(RECORD EXCERPTS)
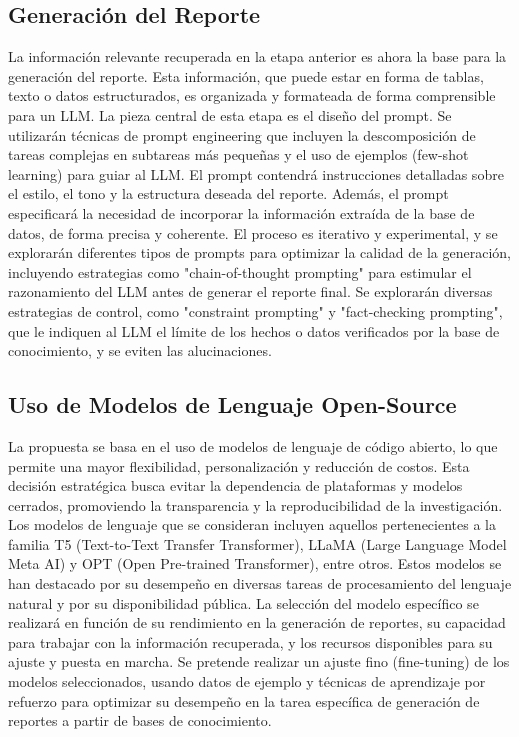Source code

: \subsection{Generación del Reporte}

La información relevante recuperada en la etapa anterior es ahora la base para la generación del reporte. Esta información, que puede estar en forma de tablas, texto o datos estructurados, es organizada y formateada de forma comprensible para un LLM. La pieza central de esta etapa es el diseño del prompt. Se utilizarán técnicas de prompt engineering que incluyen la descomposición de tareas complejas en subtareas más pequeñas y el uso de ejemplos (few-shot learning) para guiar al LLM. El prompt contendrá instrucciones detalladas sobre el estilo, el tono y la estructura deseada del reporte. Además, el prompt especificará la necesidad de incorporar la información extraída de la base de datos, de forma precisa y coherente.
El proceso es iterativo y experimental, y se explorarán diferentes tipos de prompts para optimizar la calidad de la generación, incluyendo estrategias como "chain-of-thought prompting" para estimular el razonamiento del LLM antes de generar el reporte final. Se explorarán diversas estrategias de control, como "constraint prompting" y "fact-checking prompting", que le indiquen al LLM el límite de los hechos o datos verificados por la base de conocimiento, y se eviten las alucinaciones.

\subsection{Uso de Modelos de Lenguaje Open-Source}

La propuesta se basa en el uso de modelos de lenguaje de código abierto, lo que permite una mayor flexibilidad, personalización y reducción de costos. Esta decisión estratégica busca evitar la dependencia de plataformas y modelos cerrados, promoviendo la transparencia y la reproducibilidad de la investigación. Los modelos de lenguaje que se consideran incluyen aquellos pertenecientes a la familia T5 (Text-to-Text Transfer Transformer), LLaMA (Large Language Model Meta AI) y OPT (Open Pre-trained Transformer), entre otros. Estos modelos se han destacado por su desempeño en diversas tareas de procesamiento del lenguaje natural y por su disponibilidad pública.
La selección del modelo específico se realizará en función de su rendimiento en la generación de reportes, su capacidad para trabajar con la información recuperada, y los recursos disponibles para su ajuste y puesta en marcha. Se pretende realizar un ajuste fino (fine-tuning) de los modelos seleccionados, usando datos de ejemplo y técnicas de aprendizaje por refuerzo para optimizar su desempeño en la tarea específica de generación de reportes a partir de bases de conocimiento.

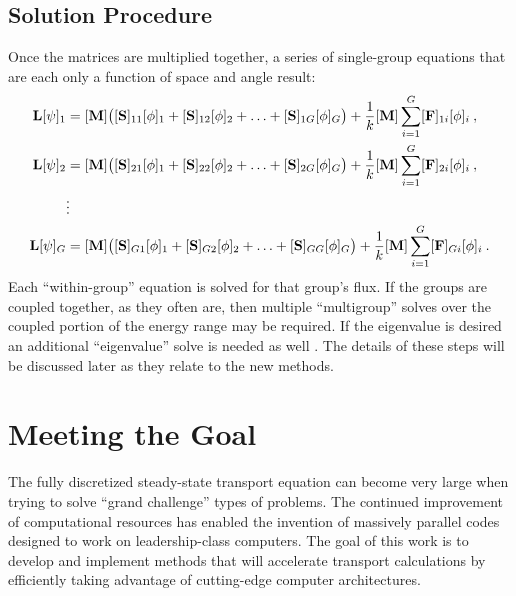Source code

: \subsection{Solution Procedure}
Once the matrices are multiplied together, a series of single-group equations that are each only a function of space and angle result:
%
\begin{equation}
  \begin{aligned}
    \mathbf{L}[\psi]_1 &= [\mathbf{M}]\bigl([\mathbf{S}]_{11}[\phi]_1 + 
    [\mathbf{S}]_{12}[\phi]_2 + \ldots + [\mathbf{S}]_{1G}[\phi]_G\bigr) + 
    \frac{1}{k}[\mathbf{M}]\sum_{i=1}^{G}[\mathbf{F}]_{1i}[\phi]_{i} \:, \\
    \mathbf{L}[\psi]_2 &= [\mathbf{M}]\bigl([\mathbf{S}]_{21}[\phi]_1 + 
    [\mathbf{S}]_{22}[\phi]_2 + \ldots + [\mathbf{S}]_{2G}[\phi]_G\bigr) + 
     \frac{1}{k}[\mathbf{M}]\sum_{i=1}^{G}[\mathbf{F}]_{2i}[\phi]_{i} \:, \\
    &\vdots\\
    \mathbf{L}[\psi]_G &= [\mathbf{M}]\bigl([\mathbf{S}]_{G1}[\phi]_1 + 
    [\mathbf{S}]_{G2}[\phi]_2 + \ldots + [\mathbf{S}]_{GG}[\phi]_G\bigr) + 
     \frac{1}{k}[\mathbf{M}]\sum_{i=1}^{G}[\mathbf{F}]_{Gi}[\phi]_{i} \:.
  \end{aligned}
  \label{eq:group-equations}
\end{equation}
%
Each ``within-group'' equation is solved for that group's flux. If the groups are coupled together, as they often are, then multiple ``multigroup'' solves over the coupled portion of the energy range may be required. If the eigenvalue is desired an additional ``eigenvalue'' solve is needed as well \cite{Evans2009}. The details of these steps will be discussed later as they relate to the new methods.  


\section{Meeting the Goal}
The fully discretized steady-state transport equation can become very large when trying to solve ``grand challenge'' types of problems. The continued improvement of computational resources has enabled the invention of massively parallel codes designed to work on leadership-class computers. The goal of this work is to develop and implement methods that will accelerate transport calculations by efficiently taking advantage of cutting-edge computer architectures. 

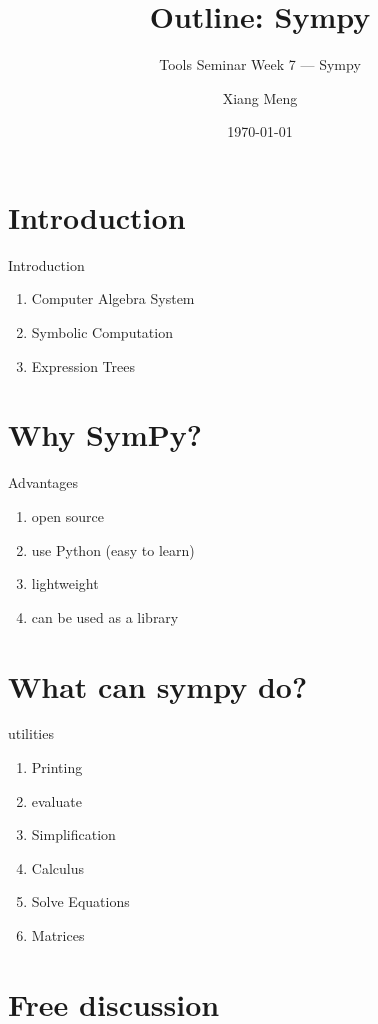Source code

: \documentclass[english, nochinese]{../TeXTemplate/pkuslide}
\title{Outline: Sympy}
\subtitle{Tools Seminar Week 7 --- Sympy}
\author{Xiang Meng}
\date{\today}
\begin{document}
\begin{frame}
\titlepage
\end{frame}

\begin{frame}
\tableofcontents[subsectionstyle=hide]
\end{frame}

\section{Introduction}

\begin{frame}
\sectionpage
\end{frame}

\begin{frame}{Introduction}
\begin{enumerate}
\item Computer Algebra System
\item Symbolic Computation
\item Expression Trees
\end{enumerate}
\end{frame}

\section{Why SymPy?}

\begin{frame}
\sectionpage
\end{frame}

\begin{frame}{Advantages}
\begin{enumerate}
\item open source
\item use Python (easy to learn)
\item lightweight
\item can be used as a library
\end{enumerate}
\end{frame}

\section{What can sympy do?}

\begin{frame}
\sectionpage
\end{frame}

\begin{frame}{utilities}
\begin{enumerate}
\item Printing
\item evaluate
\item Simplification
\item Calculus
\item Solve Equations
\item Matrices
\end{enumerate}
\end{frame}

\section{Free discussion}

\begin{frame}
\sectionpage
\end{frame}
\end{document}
(End RECORD EXCERPTS)
(TASK OBJECTIVE)
Determine the number of lines in the listing that contain the string "frac". Write that number and nothing else.

(ANSWER TO THE EXERCISE)
3